Metadata-Version: 2.1
Name: blocklist-aggregator
Version: 0.0.8
Summary: Domains blocklist aggregator
Home-page: https://github.com/dmachard/blocklist-aggregator
Author: Denis MACHARD
Author-email: d.machard@gmail.com
Keywords: blocklist aggregator domains dns blacklist whitelist
Platform: any
Classifier: License :: OSI Approved :: MIT License
Classifier: Programming Language :: Python :: 3
Classifier: Operating System :: OS Independent
Classifier: Topic :: Software Development :: Libraries
Description-Content-Type: text/markdown
License-File: LICENSE
Requires-Dist: pyyaml
Requires-Dist: requests

# Blocklist aggregator

![Testing](https://github.com/dmachard/blocklist-aggregator/workflows/Testing/badge.svg) ![Build](https://github.com/dmachard/blocklist-aggregator/workflows/Build/badge.svg) ![Publish](https://github.com/dmachard/blocklist-aggregator/workflows/Publish%20to%20PyPI/badge.svg) 
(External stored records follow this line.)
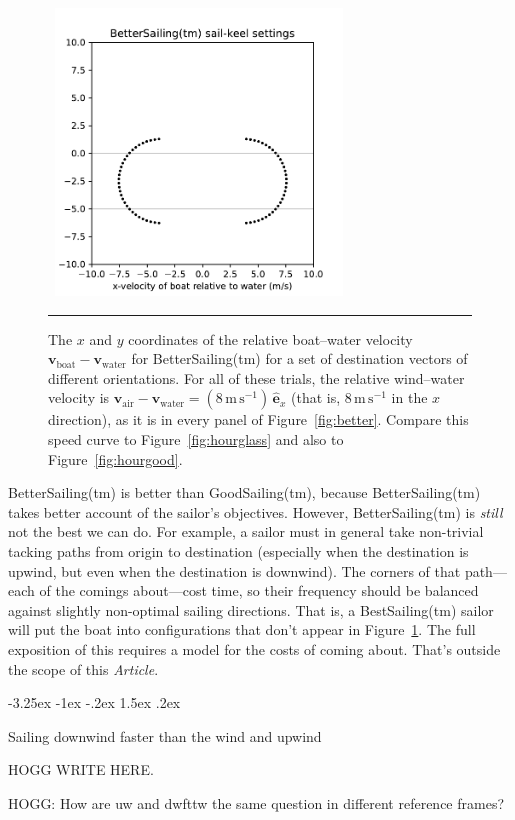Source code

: \documentclass[letterpaper]{article}
\makeatletter
\renewcommand{\vec}[1]{\boldsymbol{#1}}
\newcommand{\uvec}{\vec{\hat{e}}}
\newcommand{\air}{\text{air}}
\newcommand{\water}{\text{water}}
\newcommand{\boat}{\text{boat}}
\newcommand{\vair}{\vec{v}_\air}
\newcommand{\vwater}{\vec{v}_\water}
\newcommand{\vboat}{\vec{v}_\boat}
\newcommand{\mps}{\mathrm{m\,s^{-1}}}
\newcommand{\documentname}{\textsl{Article}}
\newcommand{\figref}[1]{Figure~\ref{#1}}
\renewcommand\section{\@startsection {section}{1}{\z@}%
  {-3.25ex \@plus -1ex \@minus -.2ex}%
  {1.5ex \@plus .2ex}%
  {\raggedright\normalfont\large\bfseries}}
\newcommand{\figurerule}{\rule[1ex]{\textwidth}{0.2pt}}
\makeatother
\begin{document}
\begin{figure}[t!]
  ~\hfill\includegraphics[width=3in]{hourglass-better.pdf}\hfill~
  \caption{The $x$ and $y$ coordinates of the relative boat--water velocity $\vboat-\vwater$ for BetterSailing(tm) for a set of destination vectors of different orientations.
  For all of these trials, the relative wind--water velocity is $\vair-\vwater=(8\,\mps)\,\uvec_x$ (that is, $8\,\mps$ in the $x$ direction), as it is in every panel of \figref{fig:better}.
  Compare this speed curve to \figref{fig:hourglass} and also to \figref{fig:hourgood}.\label{fig:hourbetter}}
  \figurerule
\end{figure}

BetterSailing(tm) is better than GoodSailing(tm), because BetterSailing(tm) takes better account of the sailor's objectives.
However, BetterSailing(tm) is \emph{still} not the best we can do.
For example, a sailor must in general take non-trivial tacking paths from origin to destination (especially when the destination is upwind, but even when the destination is downwind).
The corners of that path---each of the comings about---cost time, so their frequency should be balanced against slightly non-optimal sailing directions.
That is, a BestSailing(tm) sailor will put the boat into configurations that don't appear in \figref{fig:hourbetter}.
The full exposition of this requires a model for the costs of coming about.
That's outside the scope of this \documentname.

\section{Sailing downwind faster than the wind and upwind}\label{sec:upwind}

HOGG WRITE HERE.

HOGG: How are uw and dwfttw the same question in different reference frames?
\end{document}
[![License: MIT](https://img.shields.io/badge/License-MIT-yellow.svg)](https://opensource.org/licenses/MIT)
![PyPI - Python Version](https://img.shields.io/pypi/pyversions/blocklist_aggregator)

This python module does the aggregation of several ads/tracking/malware lists, and merges them into a unified list with duplicates removed.

See the **[blocklist-domains](https://github.com/dmachard/blocklist-domains)** repository for an implementation.

## Table of contents
* [Installation](#installation)
* [Configuration](#configuration)
* [Basic example](#basic-example)
* [Fetching in verbose mode](#fetching-in-verbose-mode)
* [About](#about)

## Installation

If you want to generate your own unified blocklist, 
install this module with the pip command.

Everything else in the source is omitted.